Here, Associate Editor Kyle Tomlinson explains the importance of this research, which was selected as this month’s Editor’s Choice article!

Studies of the dynamics of herbivore-vegetation interactions over long time scales are rare, though these are necessary to really understand these interactions in detail. The paper by Crawley et al. presents the results of over 35 years of cumulative research into the dynamics of plant-sheep interactions on Hirta Island in the Outer Hebrides in the UK, including 25 years of annually quantified plant species abundances (taken in summer and winter) and sheep abundances. In addition to the questions tackled by the authors, the quantity and quality of the underlying dataset will make it useful to test other theories of plant-herbivore interactions.

The vegetation of Hirta varies from heavily grazed lawns to lightly grazed heathlands, providing an opportunity to study long-term impacts of differential grazing across these community types with an unmanaged herbivore population constrained only by the limits of the island and interannual climate variability. The paper focusses on year-to-year and seasonal changes in the impacts of grazing by the sheep on the native vegetation, in terms of several measures of structure (including biomass, sward height, gap and tussock structure, and flower number), species richness, and above-ground net primary production. The sheep population showed an increasing trend up to 2011, but with interannual fluctuations as it over- then undershot available forage resources. After 2011, the population flattened off, but over- and undershooting has persisted.

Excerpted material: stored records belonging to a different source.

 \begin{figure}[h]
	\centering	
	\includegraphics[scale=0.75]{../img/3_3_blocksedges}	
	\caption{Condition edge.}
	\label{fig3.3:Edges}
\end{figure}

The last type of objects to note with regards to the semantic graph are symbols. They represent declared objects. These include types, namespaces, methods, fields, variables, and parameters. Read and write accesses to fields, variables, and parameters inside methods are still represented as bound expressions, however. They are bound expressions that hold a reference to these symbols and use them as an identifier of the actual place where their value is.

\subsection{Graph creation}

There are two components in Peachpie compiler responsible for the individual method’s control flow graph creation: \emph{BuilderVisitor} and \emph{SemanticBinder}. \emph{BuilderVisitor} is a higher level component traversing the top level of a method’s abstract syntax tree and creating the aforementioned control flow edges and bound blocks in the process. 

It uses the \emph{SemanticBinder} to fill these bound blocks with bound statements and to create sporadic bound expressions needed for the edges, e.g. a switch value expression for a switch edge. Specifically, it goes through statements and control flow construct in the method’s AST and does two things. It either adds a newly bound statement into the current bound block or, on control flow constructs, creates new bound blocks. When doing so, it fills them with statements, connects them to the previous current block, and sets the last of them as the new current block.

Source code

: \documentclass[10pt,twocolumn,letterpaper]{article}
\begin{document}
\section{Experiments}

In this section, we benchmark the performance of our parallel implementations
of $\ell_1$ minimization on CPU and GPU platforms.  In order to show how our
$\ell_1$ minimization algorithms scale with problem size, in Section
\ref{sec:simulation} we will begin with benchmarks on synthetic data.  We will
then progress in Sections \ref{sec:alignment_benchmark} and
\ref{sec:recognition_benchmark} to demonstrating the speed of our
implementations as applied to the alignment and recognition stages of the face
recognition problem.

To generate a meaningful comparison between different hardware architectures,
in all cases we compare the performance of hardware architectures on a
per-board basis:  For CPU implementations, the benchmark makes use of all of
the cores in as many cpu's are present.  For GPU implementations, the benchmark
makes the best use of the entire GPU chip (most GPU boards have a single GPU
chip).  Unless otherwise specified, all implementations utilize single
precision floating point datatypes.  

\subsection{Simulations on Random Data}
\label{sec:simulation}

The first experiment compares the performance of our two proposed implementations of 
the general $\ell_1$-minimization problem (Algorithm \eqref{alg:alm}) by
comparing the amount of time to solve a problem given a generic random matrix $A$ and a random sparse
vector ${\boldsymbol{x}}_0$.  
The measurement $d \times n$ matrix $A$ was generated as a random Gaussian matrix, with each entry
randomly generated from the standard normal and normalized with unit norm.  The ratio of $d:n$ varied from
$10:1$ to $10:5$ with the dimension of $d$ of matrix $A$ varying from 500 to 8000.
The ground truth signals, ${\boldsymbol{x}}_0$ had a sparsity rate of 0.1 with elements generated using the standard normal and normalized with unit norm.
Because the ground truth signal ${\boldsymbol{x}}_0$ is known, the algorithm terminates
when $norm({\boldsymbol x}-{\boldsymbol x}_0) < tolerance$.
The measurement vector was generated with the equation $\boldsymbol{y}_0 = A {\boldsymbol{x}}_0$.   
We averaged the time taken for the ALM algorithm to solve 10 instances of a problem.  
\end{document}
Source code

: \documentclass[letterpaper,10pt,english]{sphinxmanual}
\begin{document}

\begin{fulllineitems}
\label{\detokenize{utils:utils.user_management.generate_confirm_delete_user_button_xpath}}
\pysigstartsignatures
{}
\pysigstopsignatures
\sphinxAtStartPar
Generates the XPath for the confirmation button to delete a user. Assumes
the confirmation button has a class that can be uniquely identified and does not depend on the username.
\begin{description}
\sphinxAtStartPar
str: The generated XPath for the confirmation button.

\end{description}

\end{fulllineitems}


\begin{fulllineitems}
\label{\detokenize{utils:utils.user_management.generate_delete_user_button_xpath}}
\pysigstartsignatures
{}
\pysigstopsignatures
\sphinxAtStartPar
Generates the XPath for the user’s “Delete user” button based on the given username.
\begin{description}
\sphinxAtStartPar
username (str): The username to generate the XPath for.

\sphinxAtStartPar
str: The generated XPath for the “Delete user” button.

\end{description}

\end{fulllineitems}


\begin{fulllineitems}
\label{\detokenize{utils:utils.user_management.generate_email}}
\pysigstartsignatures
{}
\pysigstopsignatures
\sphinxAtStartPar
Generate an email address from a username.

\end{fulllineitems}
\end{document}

Differential feeding rates across vegetation types caused flowering suppression on the most heavily utilized species, and there were differences in intra-seasonal impacts of grazing on plant structure, but further negative trends in vegetation structure over time were for the most part absent. The authors found no evidence of shifts in vegetation composition towards more unpalatable species in the heavily utilized swards over time, and no decline in plant or animal productivity that would indicate system degradation due to overgrazing. Indeed, the heavily grazed Holcus/Agrostis grassland lawns increased productivity during the study, probably reflecting nutrient inputs by the sheep.

This study provides clear evidence that temperate grass-grazer systems can shift to higher productivity when trending to ecological carrying capacity, likely through the expansion of highly productive grazing lawns and seasonal movements that access different vegetation elements. The implications are that overgrazing and system collapse caused by human-managed systems may be caused by supplementary feeding that sustains animal numbers beyond the carrying capacity of the system, or by constraining seasonal movements of animals attempting to access different forage resources.